We took "Sirius" by way of the ocean from Palm Beach to the St. Lucie Inlet. Sirius' old engine kept overheating and in rolling seas, opening the heavy engine hatch and pouring water into the heat exchangers was tricky. Once we reached the South Fork, it got worse. It was like a snake, twisting and turning and a real work out on the wheel. "Sirius" drew five feet and we touched bottom a few times. Powering through, we reached "Rumak III." Nate saw the tree growing out of her side, and cut it down right away before we left the dock. It was an insult. The broker took the wheel aboard the Trumpy and I helmed "Sirius" and we paved out 50 to 60 feet of line with lead weights. "Sirius" had two white oak Samson posts so we rigged up a bridle. The 85 hp diesel with a four blade 24x24 square prop on my old boat had torque. At first, everything went pretty smoothly but when we reached the twists and turns in the river, all hell broke loose. The broker wasn't paying attention so Rumak's bow sailed into the mangroves. She was hard aground. I just increased the speed and behind my boat, the root beer water churned and the soft silt seemed to wash away. "Rumak III" slowly started to move. We repeated this many times until we finally cleared the South Fork.
The sun was setting as we passed Manatee Pocket and then we entered the Intracoastal Waterway. It was a little tricky and the same thing happened, the Trumpy grounded. But, this time it was sand and not muck. The tide was coming in and we would have to sit and wait. That's when the Florida Marine Patrol came up to us with guns drawn. It turned out that the man selling the boat was not the legal owner of "Rumak III." As the broker from Palm Beach talked fast to authorities, we started to float back, then "Rumak III" did as well.

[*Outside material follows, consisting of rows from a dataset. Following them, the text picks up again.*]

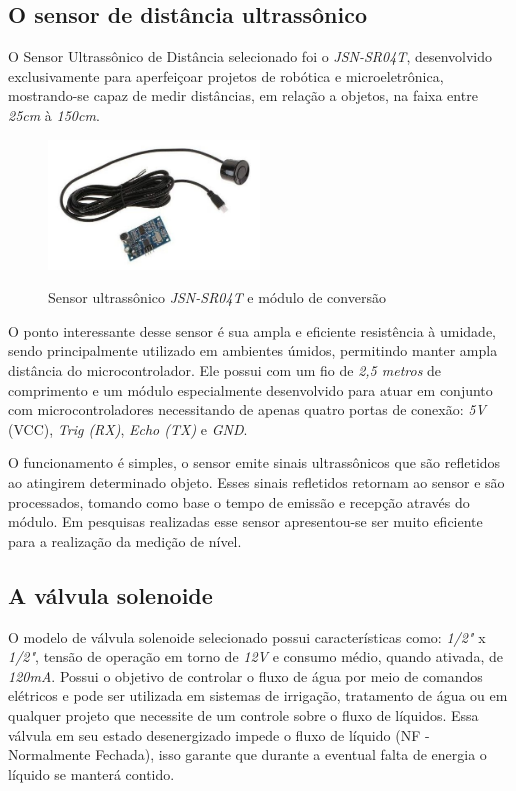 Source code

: \subsection{O sensor de distância ultrassônico}
\label{ssec:sensor_ultra}
O Sensor Ultrassônico de Distância selecionado foi o \textit{JSN-SR04T}, desenvolvido exclusivamente para aperfeiçoar projetos de robótica e microeletrônica, mostrando-se capaz de medir distâncias, em relação a objetos, na faixa entre \textit{25cm} à \textit{150cm}.

\begin{figure}[H]
	\centering
	\caption{Sensor ultrassônico \textit{JSN-SR04T} e módulo de conversão}
	\includegraphics[width=0.5\textwidth]{figuras/sensor_ultra.jpg}
	\label{fig:sensor_ultra}
\end{figure}

O ponto interessante desse sensor é sua ampla e eficiente resistência à umidade, sendo principalmente utilizado em ambientes úmidos, permitindo manter ampla distância do microcontrolador. Ele possui com um fio de \textit{2,5 metros} de comprimento e um módulo especialmente desenvolvido para atuar em conjunto com microcontroladores necessitando de apenas quatro portas de conexão: \textit{5V} (VCC), \textit{Trig (RX)}, \textit{Echo (TX)} e \textit{GND}.

O funcionamento é simples, o sensor emite sinais ultrassônicos que são refletidos ao atingirem determinado objeto. Esses sinais refletidos retornam ao sensor e são processados, tomando como base o tempo de emissão e recepção através do módulo. Em pesquisas realizadas esse sensor apresentou-se ser muito eficiente para a realização da medição de nível.

\subsection{A válvula solenoide}

 O modelo de válvula solenoide selecionado possui características como:  \textit{1/2"} x \textit{1/2"}, tensão de operação em torno de \textit{12V} e consumo médio, quando ativada, de \textit{120mA}. Possui o objetivo de controlar o fluxo de água por meio de comandos elétricos e pode ser utilizada em sistemas de irrigação, tratamento de água ou em qualquer projeto que necessite de um controle sobre o fluxo de líquidos. Essa válvula em seu estado desenergizado impede o fluxo de líquido (NF - Normalmente Fechada), isso garante que durante a eventual falta de energia o líquido se manterá contido.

"We can't stay here," I told the officers. "I have to put my boat in gear and real soon." They decided we needed to tow her back to Manatee Pocket. We did and tied off Rumak there. They realized we were just towing the boat, and they let us go. We left the Palm Beach broker, who had nearly gotten us all arrested, to fend for himself.
It would be years until we would see her again. A doctor who had owned her before bought her back and had just returned from the Bahamas. Her name was now Windsong. He hauled her out at Cracker Boy Boatworks. Her rudder blocks were rotten and her packing glands electrolyzed on the inside into the wood.
The repairs were simple. The doctor showed me the boat. He had hired house carpenters and done most of the work from materials bought at Home Depot. It looked it. It seemed most, if not all, of her original parts had been thrown away. Years later, I ran into the doctor and he told me that he had sold her, the boat had been taken to the Hinckley yard in Maine and been refitted. I was glad to hear it.
The next time I saw her was at Rybovich Spencer in 2000 and her name was in beautiful gold leaf, "Osceola." Seeing her back together and back from the grave, delighted me. Although I never met the man who owned her at the time, he had saved a great yacht. He had seen the dream, what she once was, and gave her back her dignity and grace. So standing at the dock at Roscioli and talking with Barry and the captain, I had a deep appreciation of what she had become and what she had been through to get there.
That trip up the South Fork has always stayed with me. I decided to retrace the trip, minus the police action, on Aurora II, our 1947 Trumpy. My son James, 12, and I readied the boat. I would do the driving and try to teach him along the way. James was a natural. He steers like an old salt. Aurora has twin 471 GMC die- sels, 175 hp each, and does 7 to 9 knots. She takes a little time to respond so someone not used to it will over- compensate and zig zag. Not James. He got the feel of her wheel right away.
We spent the night in Manatee Pocket and had short visit with Bill Iler on Windrush. They were catch- ing up on their varnish work. In the morning, the foredeck was covered in frost. James scooped it up and made a ball. He said, "Dad, look. It's a Florida snow ball." We fired up the motors and headed to the South Fork It was the first time we had cruised Aurora with just the three of us so Stephanie had two James to chauffer her around. As we made it into the South Fork, it was as beautiful as I had remembered. The harrow- ing twists and turns were still there and "Aurora" could not make the turns without using shifters, pulling one in reverse and the other forward. "Aurora" is 61 feet. The "Rumak III" was 79 feet long. It was amazing that we could have towed her out at all. Mangroves lined the river, dotted with red berries and flowers. Cranes, egrets and osprey watched us pass from tall branches and the blue skies above and coffee color water below made the view gorgeous.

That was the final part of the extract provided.